Activity - When transcribing the entries, keep each one exactly as it is.

Task data -
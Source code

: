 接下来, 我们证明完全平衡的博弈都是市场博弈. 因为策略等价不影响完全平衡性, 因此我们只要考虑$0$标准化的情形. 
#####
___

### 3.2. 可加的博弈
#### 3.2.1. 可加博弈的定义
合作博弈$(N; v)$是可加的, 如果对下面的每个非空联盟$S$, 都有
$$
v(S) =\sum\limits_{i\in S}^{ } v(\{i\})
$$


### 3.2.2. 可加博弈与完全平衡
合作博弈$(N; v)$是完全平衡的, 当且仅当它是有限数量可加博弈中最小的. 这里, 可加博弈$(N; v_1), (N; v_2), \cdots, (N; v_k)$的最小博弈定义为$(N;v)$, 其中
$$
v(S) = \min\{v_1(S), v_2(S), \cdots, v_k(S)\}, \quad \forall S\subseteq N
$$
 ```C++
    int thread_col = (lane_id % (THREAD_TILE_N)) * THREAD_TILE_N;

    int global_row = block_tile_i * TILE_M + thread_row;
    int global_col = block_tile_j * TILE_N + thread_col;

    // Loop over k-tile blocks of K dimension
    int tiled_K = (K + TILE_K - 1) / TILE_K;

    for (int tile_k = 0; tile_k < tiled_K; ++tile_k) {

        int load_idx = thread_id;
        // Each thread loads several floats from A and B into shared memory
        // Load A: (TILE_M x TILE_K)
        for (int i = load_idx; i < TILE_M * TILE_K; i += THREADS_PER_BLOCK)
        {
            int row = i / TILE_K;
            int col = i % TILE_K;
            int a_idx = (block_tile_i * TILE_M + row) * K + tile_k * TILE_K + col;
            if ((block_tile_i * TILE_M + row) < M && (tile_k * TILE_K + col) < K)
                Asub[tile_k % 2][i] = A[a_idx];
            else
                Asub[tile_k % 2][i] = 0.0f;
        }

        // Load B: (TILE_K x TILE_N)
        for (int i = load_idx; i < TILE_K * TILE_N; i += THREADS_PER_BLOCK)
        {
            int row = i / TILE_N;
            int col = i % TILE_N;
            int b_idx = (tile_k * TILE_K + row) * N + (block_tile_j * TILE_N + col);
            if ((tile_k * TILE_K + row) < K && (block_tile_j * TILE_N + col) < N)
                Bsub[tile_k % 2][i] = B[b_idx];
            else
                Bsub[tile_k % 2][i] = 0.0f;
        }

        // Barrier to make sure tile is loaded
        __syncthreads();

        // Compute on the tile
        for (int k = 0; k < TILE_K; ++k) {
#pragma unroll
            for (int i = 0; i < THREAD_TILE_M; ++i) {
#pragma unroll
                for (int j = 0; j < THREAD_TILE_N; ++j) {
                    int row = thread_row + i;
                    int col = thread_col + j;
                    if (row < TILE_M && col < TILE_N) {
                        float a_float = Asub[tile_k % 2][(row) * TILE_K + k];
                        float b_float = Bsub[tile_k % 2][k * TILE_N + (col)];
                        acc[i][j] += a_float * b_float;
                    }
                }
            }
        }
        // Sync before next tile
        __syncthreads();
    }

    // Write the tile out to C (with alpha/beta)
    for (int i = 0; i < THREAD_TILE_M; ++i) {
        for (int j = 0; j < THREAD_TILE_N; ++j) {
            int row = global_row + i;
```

Reply to the task -
Source code

: 接下来, 我们证明完全平衡的博弈都是市场博弈. 因为策略等价不影响完全平衡性, 因此我们只要考虑$0$标准化的情形. 
#####
___

### 3.2. 可加的博弈
#### 3.2.1. 可加博弈的定义
合作博弈$(N; v)$是可加的, 如果对下面的每个非空联盟$S$, 都有
$$
v(S) =\sum\limits_{i\in S}^{ } v(\{i\})
$$


### 3.2.2. 可加博弈与完全平衡
合作博弈$(N; v)$是完全平衡的, 当且仅当它是有限数量可加博弈中最小的. 这里, 可加博弈$(N; v_1), (N; v_2), \cdots, (N; v_k)$的最小博弈定义为$(N;v)$, 其中
$$
v(S) = \min\{v_1(S), v_2(S), \cdots, v_k(S)\}, \quad \forall S\subseteq N
$$
 ```C++
    int thread_col = (lane_id % (THREAD_TILE_N)) * THREAD_TILE_N;

    int global_row = block_tile_i * TILE_M + thread_row;
    int global_col = block_tile_j * TILE_N + thread_col;

    // Loop over k-tile blocks of K dimension
    int tiled_K = (K + TILE_K - 1) / TILE_K;

    for (int tile_k = 0; tile_k < tiled_K; ++tile_k) {

        int load_idx = thread_id;
        // Each thread loads several floats from A and B into shared memory
        // Load A: (TILE_M x TILE_K)
        for (int i = load_idx; i < TILE_M * TILE_K; i += THREADS_PER_BLOCK)
        {
            int row = i / TILE_K;
            int col = i % TILE_K;
            int a_idx = (block_tile_i * TILE_M + row) * K + tile_k * TILE_K + col;
            if ((block_tile_i * TILE_M + row) < M && (tile_k * TILE_K + col) < K)
                Asub[tile_k % 2][i] = A[a_idx];
            else
                Asub[tile_k % 2][i] = 0.0f;
        }

        // Load B: (TILE_K x TILE_N)
        for (int i = load_idx; i < TILE_K * TILE_N; i += THREADS_PER_BLOCK)
        {
            int row = i / TILE_N;
            int col = i % TILE_N;
            int b_idx = (tile_k * TILE_K + row) * N + (block_tile_j * TILE_N + col);
            if ((tile_k * TILE_K + row) < K && (block_tile_j * TILE_N + col) < N)
                Bsub[tile_k % 2][i] = B[b_idx];
            else
                Bsub[tile_k % 2][i] = 0.0f;
        }

        // Barrier to make sure tile is loaded
        __syncthreads();

        // Compute on the tile
        for (int k = 0; k < TILE_K; ++k) {
#pragma unroll
            for (int i = 0; i < THREAD_TILE_M; ++i) {
#pragma unroll
                for (int j = 0; j < THREAD_TILE_N; ++j) {
                    int row = thread_row + i;
                    int col = thread_col + j;
                    if (row < TILE_M && col < TILE_N) {
                        float a_float = Asub[tile_k % 2][(row) * TILE_K + k];
                        float b_float = Bsub[tile_k % 2][k * TILE_N + (col)];
                        acc[i][j] += a_float * b_float;
                    }
                }
            }
        }
        // Sync before next tile
        __syncthreads();
    }

    // Write the tile out to C (with alpha/beta)
    for (int i = 0; i < THREAD_TILE_M; ++i) {
        for (int j = 0; j < THREAD_TILE_N; ++j) {
            int row = global_row + i;
```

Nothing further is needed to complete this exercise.